- [Task to complete]:
Some lines in the entries contain the word "affect". Copy all of them.

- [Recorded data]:
******

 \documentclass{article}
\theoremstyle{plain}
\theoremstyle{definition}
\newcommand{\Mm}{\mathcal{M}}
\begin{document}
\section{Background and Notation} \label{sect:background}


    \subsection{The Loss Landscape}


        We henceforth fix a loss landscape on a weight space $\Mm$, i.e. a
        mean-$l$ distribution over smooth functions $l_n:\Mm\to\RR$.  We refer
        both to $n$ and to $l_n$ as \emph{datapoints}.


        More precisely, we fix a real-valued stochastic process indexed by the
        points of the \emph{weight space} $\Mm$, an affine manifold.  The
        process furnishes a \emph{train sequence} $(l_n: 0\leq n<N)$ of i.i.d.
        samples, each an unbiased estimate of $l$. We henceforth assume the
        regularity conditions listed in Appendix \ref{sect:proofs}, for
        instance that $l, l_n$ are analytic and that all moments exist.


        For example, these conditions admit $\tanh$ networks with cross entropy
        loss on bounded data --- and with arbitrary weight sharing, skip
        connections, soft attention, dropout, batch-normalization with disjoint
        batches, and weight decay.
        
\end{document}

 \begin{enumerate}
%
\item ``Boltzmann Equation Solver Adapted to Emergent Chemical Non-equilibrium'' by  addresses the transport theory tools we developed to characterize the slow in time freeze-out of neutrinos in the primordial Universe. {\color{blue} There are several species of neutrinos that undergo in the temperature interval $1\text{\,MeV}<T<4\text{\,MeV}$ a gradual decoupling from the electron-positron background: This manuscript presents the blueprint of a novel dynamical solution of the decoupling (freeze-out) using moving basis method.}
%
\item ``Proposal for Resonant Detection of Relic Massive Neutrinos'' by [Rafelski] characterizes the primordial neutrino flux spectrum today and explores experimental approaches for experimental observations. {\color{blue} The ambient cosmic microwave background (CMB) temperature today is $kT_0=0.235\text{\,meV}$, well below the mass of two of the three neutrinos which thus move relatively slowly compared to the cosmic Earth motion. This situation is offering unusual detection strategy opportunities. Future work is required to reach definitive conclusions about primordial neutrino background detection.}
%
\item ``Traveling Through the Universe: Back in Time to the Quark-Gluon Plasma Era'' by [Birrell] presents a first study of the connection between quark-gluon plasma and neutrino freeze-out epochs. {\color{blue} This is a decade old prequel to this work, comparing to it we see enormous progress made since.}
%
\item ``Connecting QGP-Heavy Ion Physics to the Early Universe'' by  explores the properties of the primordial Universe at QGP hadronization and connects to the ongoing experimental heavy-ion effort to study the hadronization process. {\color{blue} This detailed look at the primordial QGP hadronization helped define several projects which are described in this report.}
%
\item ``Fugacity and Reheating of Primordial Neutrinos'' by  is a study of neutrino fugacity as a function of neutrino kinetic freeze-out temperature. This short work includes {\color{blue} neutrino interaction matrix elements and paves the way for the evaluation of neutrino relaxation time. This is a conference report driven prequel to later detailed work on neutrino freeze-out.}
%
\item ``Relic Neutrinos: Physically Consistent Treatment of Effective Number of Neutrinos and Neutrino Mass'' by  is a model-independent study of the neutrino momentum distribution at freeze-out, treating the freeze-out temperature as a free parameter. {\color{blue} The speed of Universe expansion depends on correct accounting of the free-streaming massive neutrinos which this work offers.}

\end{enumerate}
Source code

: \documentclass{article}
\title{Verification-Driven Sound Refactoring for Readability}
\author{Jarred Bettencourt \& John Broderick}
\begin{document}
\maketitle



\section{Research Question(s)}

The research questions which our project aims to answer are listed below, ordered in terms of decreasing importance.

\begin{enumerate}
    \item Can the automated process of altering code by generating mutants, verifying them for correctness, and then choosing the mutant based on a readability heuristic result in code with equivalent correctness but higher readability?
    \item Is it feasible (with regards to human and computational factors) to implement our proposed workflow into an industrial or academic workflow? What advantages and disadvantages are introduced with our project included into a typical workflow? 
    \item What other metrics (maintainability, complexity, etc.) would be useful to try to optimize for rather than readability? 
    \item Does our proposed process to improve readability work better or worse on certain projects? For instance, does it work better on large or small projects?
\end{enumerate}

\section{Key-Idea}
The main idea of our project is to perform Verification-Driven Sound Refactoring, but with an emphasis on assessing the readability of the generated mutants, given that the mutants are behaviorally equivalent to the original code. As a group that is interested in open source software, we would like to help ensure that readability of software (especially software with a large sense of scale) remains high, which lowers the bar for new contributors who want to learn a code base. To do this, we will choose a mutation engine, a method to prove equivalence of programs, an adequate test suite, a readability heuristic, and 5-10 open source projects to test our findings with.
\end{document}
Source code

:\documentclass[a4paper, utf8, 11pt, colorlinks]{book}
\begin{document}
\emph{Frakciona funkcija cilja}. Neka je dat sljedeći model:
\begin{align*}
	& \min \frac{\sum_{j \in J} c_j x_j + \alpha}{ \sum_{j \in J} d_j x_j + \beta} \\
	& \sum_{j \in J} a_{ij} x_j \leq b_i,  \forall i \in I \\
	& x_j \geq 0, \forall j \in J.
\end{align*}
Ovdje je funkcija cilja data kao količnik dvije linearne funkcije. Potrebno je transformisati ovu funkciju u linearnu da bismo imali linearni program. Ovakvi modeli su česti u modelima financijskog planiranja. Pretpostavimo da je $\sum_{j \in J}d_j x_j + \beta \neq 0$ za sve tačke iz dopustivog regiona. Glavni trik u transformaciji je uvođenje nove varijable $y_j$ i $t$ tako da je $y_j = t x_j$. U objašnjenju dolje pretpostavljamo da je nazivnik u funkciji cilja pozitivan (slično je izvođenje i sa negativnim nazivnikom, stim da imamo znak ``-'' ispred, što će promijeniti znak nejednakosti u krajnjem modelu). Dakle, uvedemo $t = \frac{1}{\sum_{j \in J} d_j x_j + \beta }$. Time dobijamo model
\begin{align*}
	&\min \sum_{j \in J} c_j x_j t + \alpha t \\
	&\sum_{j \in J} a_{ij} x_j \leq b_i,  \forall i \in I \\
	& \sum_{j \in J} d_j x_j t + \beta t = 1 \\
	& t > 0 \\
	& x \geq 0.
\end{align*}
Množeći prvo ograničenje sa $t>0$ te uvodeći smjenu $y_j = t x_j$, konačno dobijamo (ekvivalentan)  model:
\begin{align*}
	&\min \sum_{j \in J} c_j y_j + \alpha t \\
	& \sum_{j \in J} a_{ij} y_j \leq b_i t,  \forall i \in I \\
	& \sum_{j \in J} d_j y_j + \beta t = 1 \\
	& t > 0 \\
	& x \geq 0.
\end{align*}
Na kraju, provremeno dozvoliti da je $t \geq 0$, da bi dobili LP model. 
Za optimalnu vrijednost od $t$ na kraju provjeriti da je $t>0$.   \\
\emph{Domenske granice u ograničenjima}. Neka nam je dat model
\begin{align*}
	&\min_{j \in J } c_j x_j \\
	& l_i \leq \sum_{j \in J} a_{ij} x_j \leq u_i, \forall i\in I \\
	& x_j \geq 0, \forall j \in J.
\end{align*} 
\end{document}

******

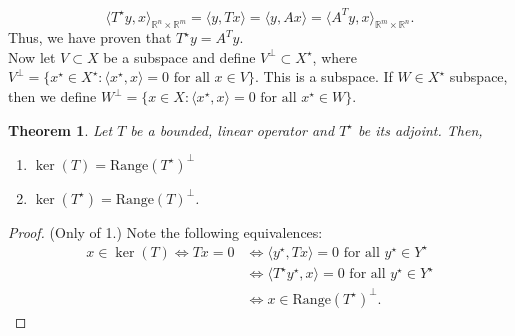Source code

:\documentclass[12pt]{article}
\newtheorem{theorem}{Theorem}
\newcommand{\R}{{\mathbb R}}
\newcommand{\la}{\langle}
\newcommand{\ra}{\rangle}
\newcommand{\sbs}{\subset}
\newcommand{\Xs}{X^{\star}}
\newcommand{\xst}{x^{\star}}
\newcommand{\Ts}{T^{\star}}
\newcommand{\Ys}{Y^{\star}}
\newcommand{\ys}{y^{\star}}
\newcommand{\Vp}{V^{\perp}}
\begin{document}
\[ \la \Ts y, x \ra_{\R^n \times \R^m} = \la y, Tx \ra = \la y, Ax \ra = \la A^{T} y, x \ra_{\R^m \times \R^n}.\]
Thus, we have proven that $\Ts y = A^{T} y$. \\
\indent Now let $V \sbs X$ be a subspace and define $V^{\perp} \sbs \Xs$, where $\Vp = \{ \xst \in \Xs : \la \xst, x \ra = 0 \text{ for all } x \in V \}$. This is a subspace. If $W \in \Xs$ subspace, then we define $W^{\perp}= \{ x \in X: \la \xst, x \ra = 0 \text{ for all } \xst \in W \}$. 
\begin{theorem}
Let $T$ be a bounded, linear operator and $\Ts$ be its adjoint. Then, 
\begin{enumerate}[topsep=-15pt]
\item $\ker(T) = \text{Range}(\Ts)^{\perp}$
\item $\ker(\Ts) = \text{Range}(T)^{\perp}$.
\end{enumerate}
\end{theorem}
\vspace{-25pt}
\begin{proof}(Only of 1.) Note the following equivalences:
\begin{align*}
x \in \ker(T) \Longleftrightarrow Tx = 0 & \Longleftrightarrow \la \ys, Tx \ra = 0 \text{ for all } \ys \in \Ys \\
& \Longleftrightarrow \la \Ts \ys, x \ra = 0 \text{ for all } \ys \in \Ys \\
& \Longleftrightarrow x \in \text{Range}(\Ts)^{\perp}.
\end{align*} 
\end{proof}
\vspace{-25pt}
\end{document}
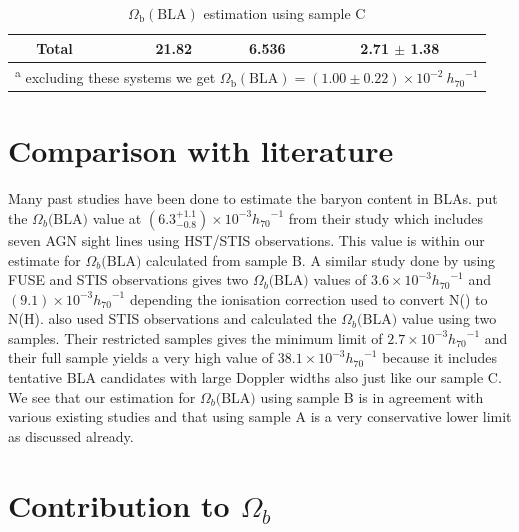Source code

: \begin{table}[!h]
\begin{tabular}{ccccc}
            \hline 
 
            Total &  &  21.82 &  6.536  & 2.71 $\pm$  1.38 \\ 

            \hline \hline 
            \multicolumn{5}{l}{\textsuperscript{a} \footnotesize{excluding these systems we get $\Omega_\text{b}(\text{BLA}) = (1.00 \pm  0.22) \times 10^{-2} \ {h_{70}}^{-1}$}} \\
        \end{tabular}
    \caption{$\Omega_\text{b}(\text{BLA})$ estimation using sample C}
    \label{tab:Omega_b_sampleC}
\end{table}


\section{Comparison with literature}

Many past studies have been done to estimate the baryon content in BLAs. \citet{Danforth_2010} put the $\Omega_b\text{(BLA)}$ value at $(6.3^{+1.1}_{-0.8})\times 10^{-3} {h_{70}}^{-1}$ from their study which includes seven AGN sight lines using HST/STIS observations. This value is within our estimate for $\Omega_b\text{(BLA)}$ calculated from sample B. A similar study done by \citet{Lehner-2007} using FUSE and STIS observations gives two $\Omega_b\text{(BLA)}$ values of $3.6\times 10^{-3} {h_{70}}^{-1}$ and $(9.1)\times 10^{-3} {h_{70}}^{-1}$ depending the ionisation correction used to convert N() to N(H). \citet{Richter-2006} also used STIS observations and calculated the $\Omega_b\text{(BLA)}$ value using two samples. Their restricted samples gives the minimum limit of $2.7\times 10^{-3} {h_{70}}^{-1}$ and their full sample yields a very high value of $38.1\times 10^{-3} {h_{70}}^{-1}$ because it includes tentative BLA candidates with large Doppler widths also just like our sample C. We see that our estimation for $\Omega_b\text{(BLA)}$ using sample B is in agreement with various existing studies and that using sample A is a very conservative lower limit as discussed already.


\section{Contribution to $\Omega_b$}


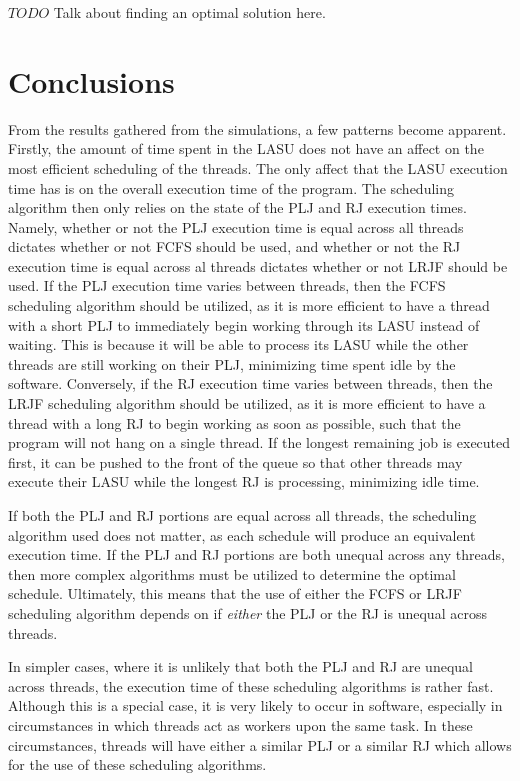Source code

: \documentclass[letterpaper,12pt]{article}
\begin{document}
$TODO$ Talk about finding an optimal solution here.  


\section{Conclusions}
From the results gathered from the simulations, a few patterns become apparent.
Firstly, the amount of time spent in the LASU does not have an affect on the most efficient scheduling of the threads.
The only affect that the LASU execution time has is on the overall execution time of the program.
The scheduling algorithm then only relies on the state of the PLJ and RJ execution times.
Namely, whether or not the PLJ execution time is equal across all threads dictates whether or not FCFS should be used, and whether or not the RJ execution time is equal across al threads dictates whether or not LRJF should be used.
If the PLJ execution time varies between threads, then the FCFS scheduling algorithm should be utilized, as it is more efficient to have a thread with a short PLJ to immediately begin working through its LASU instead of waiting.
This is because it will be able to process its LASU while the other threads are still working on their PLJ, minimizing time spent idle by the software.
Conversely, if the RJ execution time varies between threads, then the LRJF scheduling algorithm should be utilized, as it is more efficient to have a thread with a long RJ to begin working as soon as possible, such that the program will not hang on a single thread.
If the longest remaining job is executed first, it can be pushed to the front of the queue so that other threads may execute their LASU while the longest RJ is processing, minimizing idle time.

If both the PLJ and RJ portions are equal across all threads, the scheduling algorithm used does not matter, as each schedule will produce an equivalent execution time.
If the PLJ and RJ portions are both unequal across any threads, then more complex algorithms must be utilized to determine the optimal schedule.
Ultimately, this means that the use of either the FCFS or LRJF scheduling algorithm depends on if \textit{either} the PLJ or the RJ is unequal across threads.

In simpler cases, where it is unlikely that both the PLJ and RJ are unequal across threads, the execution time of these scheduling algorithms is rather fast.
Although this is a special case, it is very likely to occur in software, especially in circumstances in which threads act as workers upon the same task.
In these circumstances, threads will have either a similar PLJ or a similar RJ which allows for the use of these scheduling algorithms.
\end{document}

******

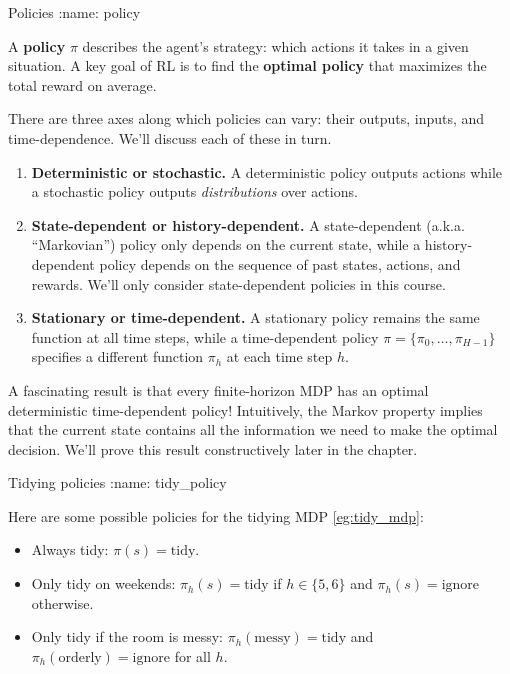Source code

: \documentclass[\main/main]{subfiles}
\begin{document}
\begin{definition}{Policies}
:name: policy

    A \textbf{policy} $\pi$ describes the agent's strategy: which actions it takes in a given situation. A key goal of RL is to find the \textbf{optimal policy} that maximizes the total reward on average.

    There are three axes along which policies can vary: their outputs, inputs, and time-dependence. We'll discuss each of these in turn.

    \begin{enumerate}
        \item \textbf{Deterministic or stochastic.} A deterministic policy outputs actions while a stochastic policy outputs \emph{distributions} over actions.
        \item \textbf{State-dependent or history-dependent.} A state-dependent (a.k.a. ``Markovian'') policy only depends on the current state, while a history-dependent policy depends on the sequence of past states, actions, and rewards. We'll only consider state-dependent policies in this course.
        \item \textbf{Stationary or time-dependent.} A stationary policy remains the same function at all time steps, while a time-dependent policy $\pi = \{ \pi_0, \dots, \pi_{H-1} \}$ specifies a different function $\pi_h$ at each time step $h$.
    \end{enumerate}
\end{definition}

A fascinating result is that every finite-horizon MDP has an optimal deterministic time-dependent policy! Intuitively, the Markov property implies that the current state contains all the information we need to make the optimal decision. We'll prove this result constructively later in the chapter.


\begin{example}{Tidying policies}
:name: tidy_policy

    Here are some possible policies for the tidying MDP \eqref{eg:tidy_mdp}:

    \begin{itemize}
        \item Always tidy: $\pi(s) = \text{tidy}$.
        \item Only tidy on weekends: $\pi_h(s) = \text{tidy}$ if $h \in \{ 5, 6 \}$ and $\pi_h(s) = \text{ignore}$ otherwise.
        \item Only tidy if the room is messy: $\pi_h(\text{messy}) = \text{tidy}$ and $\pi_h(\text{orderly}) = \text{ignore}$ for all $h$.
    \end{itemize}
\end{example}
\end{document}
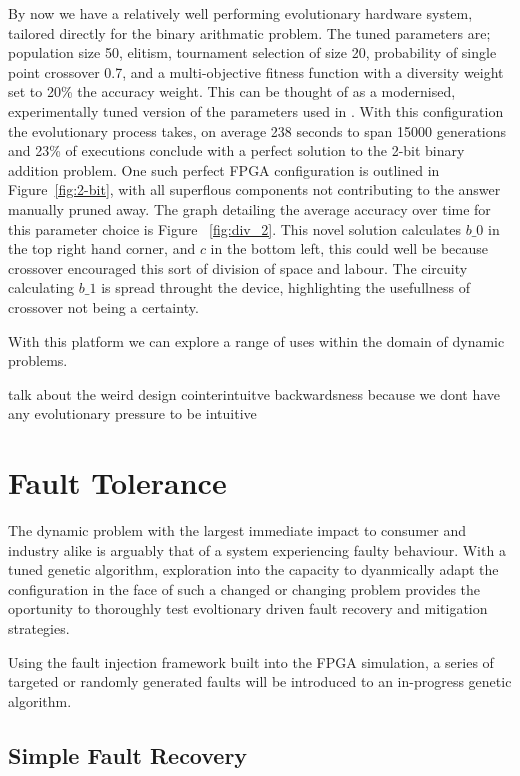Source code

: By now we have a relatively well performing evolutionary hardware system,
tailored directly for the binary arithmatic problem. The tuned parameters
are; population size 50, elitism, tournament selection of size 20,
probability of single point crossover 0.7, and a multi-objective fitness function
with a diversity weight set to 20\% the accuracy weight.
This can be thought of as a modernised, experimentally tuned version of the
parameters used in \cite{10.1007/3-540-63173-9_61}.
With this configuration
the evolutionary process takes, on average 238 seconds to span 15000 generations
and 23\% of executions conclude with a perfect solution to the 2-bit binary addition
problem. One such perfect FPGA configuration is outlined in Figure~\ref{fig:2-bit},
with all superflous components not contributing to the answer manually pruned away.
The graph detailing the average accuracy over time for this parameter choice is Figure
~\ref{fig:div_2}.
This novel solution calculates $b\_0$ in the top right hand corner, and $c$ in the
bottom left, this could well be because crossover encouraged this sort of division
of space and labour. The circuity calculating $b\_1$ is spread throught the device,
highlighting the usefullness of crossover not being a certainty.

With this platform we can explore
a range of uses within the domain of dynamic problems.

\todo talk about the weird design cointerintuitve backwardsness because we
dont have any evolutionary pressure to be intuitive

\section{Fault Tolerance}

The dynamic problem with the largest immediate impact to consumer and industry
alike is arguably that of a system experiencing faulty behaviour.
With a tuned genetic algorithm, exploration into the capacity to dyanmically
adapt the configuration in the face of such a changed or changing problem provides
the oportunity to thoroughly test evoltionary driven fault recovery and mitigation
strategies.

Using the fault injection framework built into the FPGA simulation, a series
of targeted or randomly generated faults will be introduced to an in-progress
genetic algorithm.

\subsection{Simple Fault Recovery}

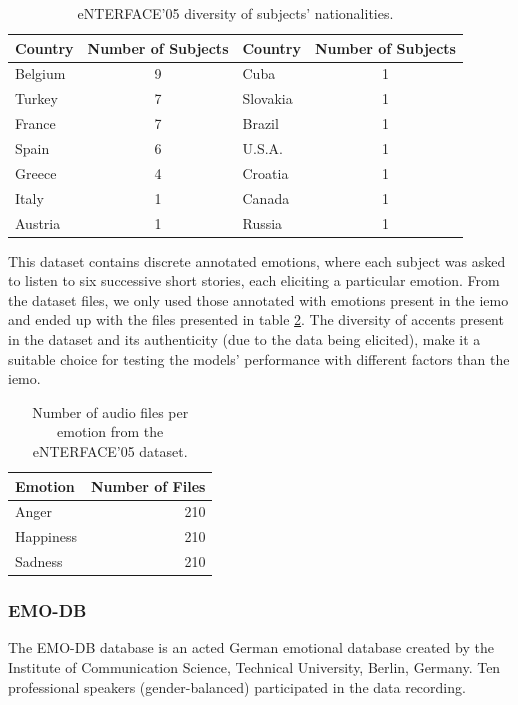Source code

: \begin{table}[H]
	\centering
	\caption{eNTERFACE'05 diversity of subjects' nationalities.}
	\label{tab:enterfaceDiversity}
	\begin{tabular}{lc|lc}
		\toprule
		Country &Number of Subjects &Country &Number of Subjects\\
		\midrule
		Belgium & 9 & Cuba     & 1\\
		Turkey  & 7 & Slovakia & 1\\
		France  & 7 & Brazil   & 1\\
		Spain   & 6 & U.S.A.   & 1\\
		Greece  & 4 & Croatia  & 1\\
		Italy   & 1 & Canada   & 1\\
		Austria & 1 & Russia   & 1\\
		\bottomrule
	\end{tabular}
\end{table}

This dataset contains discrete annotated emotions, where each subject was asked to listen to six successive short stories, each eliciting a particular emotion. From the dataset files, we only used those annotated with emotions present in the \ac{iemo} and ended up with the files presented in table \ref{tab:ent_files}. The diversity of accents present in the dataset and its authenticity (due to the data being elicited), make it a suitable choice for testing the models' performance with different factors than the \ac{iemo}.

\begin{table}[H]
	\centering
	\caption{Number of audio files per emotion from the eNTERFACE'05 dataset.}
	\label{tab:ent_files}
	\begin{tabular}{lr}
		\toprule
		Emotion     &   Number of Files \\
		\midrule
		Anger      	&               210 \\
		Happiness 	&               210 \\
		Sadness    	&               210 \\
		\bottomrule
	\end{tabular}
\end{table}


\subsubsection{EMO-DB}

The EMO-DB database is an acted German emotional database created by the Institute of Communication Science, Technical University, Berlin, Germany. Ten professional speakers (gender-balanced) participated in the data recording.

******

- [Response for this exercise]:
Firstly, the amount of time spent in the LASU does not have an affect on the most efficient scheduling of the threads.
The only affect that the LASU execution time has is on the overall execution time of the program.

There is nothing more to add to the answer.